By the end of the 1860s Grimshaw had established a place in local art circles and his more elaborate oil paintings fetched £125; but the early style was now giving way to more atmospheric affects and a growing interest in depicting moonlight. This was to open up whole new possibilities where the artist could indulge his love of poetry and medieval history.

The 1870s was Grimshaw’s most diverse and successful decade. The family moved to Knostrop Old Hall on the east side of town near the River Aire. This was a seventeenth century stone-built manor house with a walled garden or pleasaunce, panelled rooms and as such produced the genuine atmosphere which the artist craved. There he could indulge his love of medieval legend, filling the place with objets d’art and there the children bore names taken from Tennyson’s Idylls of the King. Grimshaw’s love of poetry especially Keats, Browning, Shelley, Longfellow and Tennyson comes across in the moonlight pictures which often bear titles referring to ‘the goddess of night’ or ‘Dame Autumn’. The titles could enhance the appeal of a painting when Grimshaw sought to imbue a mood of nostalgia, longing or memories of times past. Certainly the majority of his pictures seem to be moonlight scenes with effects of cloud, twilight, mist and different light sources on which he calls.

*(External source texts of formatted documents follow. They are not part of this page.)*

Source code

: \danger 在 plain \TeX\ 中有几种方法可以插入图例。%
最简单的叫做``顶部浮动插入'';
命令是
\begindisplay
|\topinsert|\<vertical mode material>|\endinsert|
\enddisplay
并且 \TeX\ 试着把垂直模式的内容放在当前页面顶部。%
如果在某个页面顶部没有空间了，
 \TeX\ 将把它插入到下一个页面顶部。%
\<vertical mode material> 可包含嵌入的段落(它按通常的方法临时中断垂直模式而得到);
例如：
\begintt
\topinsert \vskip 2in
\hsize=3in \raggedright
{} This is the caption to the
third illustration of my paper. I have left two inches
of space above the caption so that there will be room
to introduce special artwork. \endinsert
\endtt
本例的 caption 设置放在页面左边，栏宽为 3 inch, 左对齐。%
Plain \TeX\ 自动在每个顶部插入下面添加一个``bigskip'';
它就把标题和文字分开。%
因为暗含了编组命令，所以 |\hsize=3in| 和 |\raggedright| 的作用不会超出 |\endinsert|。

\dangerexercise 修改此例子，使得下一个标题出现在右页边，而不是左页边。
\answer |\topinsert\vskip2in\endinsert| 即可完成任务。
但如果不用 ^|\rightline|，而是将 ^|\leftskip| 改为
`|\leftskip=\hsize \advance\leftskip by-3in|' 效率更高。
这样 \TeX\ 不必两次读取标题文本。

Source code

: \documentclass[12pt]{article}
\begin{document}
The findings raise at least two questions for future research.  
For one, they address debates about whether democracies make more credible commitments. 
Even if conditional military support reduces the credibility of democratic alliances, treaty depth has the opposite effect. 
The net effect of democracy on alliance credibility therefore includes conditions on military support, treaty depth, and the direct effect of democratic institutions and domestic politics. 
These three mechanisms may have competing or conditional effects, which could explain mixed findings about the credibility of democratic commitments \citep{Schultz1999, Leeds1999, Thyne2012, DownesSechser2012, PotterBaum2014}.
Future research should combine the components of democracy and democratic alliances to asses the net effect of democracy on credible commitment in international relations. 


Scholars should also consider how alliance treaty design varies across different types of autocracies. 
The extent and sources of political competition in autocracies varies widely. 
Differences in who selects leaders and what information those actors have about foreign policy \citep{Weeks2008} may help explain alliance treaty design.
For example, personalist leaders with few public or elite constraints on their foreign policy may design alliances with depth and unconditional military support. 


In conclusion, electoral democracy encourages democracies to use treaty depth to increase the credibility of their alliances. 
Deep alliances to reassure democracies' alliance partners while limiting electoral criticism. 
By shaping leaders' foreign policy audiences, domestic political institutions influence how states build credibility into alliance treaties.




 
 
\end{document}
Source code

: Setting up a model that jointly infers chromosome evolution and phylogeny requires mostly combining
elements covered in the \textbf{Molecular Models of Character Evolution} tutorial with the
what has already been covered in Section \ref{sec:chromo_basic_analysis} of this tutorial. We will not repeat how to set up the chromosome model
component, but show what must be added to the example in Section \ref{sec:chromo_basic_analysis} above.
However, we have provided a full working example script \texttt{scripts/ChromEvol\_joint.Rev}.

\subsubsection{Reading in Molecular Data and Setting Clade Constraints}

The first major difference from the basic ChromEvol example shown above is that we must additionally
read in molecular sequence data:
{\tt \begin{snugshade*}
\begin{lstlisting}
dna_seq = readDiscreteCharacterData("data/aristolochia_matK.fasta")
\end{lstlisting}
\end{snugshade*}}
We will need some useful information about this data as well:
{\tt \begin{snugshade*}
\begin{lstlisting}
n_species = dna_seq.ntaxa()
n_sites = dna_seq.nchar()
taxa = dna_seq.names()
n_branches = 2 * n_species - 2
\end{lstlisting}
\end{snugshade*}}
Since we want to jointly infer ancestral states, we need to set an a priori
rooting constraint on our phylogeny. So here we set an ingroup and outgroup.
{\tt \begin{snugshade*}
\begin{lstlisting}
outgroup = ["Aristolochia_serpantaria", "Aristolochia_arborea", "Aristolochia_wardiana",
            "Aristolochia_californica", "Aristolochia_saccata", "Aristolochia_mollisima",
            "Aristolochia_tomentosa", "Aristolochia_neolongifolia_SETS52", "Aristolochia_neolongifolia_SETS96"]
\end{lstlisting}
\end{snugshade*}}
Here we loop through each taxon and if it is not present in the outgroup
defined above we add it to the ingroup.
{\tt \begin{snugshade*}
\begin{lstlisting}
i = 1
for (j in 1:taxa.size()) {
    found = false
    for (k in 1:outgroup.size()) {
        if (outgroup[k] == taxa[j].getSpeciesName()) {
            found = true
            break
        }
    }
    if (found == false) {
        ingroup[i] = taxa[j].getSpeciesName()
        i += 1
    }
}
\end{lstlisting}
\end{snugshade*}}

Autumn Twilight (Cat. no.3) painted at Knostrop shows the woodland around Barden Tower in North Yorkshire, a favourite venue since the 1860s. Here in a scene of fallen, damp leaves an ebbing sun and a dying year, the artist gives us the essence of Autumn.

An enduring subject in Grimshaw’s oeuvre is that of the winding lane with a lonely figure walking past an isolated mansion half hidden behind stone walls. Such a simple composition created opportunities for an endless variation of elements usually brought together from different sources both actual and published in architectural histories. The real subject is the painting of light often flooding down through tree branches and reflected in puddles; casting a myriad of shadows on the walls and roadway. Near Leahurst, Kent (Cat. no.10) gives us these qualities in a display of the artist’s skills.

From such paintings it was a small step to show a house itself and give a little more sentiment to the scene with titles inviting the viewer’s participation. Waiting (Cat. no.14) and Evening Gold (Cat. no.23) seem to have all the qualities found in some of Tennyson’s poetry where human longing and the passing of time suggest an almost unbearable melancholy.

However, pure landscape remained an important element for Grimshaw with country lanes or remote lakeland hills providing subjects as in October afternoon (Cat. no.4). The isolation of such spots seems to attract the artist whether it be the countryside near Scarborough up to Whitby or the rolling vales of the north. If the family home at Knostrop provided a refuge from everyday cares and the tragedies of bereavement, then the house at Scarborough, Castle-by-the-Sea was a place of security. Grimshaw paint-ed the town more than any other subject from 1871 until the last years. Its natural position with two bays and the castle; the old harbour and the Georgian new town were a gift to an artist and Grimshaw’s paintings of the town from the harbour are one of his major legacies.

In the mid 1870s he felt the need to compete with fellow artists such as Lawrence Alma-Tadema and James Tissot who produced fashionable interiors whether set in ancient Rome or the contemporary villas of St John’s Wood. It was at this time that Grimshaw’s pictures were handled by the London dealers Thomas Agnew and Son and later Arthur Tooth who brought his work to a wider public. A painting such as Fiamella (Cat. no.17) shows Grimshaw successfully imitating the technical bravura of Alma-Tadema in the depiction of marble and in other paintings the surface of mosaic.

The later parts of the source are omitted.